[Extracted data entries]
== Segment start ==

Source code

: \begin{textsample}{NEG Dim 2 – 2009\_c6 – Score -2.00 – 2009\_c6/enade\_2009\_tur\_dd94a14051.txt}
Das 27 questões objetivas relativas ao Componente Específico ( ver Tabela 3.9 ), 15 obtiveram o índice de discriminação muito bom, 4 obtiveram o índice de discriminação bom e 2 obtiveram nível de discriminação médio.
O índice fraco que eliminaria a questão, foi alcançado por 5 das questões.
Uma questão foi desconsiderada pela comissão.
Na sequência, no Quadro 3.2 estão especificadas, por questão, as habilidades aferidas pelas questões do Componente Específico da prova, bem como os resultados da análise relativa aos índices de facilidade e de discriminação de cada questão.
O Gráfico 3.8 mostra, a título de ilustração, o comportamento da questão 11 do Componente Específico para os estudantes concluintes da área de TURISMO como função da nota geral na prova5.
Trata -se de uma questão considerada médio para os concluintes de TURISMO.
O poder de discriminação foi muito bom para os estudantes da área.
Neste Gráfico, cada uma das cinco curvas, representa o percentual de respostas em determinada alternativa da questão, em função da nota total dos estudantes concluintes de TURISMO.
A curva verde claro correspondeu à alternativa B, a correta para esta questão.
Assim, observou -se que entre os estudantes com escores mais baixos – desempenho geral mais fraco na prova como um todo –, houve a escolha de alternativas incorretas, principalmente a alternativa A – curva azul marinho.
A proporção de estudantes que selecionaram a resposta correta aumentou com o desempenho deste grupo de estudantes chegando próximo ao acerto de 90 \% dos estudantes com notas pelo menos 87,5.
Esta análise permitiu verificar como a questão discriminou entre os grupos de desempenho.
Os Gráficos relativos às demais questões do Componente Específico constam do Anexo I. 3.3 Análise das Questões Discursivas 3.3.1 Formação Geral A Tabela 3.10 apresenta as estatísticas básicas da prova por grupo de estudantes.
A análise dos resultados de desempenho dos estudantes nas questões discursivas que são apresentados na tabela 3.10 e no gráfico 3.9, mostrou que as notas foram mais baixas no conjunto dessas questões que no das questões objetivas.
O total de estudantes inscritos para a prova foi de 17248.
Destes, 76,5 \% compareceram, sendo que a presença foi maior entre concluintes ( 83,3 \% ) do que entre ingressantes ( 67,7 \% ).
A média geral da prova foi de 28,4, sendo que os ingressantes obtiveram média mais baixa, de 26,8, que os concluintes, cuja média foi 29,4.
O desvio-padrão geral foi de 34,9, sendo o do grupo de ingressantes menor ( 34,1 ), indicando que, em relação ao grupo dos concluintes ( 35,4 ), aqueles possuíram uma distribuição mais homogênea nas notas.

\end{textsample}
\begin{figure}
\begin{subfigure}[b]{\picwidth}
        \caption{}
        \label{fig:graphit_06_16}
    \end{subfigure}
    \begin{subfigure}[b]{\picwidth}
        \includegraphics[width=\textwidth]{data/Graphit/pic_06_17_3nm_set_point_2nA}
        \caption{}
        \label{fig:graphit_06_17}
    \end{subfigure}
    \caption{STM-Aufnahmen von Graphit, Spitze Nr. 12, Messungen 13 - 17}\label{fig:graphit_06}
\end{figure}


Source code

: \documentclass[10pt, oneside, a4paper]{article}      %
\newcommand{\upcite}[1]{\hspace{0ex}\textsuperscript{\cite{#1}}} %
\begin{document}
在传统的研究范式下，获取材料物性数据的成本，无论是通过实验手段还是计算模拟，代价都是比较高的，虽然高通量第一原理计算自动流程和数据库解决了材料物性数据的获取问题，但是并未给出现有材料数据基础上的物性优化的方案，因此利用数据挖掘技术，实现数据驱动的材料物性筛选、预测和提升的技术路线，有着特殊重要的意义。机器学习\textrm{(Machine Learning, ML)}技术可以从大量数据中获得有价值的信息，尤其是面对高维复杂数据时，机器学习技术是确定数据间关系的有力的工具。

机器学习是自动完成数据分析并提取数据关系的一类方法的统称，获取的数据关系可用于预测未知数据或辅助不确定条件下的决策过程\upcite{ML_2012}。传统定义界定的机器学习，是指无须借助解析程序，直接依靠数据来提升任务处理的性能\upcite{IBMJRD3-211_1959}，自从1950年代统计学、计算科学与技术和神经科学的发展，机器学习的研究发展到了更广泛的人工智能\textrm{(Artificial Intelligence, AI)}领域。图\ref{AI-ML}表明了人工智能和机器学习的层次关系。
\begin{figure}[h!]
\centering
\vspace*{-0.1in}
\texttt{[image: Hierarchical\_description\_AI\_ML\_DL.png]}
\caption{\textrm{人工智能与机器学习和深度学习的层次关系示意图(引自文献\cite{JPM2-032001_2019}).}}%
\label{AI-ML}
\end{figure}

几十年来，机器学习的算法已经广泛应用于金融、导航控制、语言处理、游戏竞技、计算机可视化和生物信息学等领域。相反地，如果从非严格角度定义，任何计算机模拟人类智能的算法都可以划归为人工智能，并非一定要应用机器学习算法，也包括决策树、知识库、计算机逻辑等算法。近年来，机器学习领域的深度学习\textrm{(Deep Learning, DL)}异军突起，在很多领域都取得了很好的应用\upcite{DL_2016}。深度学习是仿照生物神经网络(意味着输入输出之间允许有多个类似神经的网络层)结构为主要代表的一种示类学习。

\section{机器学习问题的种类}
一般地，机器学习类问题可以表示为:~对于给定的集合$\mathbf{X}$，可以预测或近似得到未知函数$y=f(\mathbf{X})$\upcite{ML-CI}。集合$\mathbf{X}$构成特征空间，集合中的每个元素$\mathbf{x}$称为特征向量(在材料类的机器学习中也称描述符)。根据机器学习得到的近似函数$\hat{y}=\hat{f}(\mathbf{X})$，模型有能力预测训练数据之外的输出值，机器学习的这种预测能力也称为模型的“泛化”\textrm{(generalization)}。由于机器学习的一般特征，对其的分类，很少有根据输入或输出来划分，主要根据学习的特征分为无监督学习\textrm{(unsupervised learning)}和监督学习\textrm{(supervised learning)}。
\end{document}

== Segment end ==

### TASK TO COMPLETE
Above are the records. Print exactly, and only, the lines from the line with "O poder de discriminação" to the line with "A proporção de", both inclusive.

### RESULT FOR THIS EXERCISE
O poder de discriminação foi muito bom para os estudantes da área.
Neste Gráfico, cada uma das cinco curvas, representa o percentual de respostas em determinada alternativa da questão, em função da nota total dos estudantes concluintes de TURISMO.
A curva verde claro correspondeu à alternativa B, a correta para esta questão.
Assim, observou -se que entre os estudantes com escores mais baixos – desempenho geral mais fraco na prova como um todo –, houve a escolha de alternativas incorretas, principalmente a alternativa A – curva azul marinho.
A proporção de estudantes que selecionaram a resposta correta aumentou com o desempenho deste grupo de estudantes chegando próximo ao acerto de 90 \% dos estudantes com notas pelo menos 87,5.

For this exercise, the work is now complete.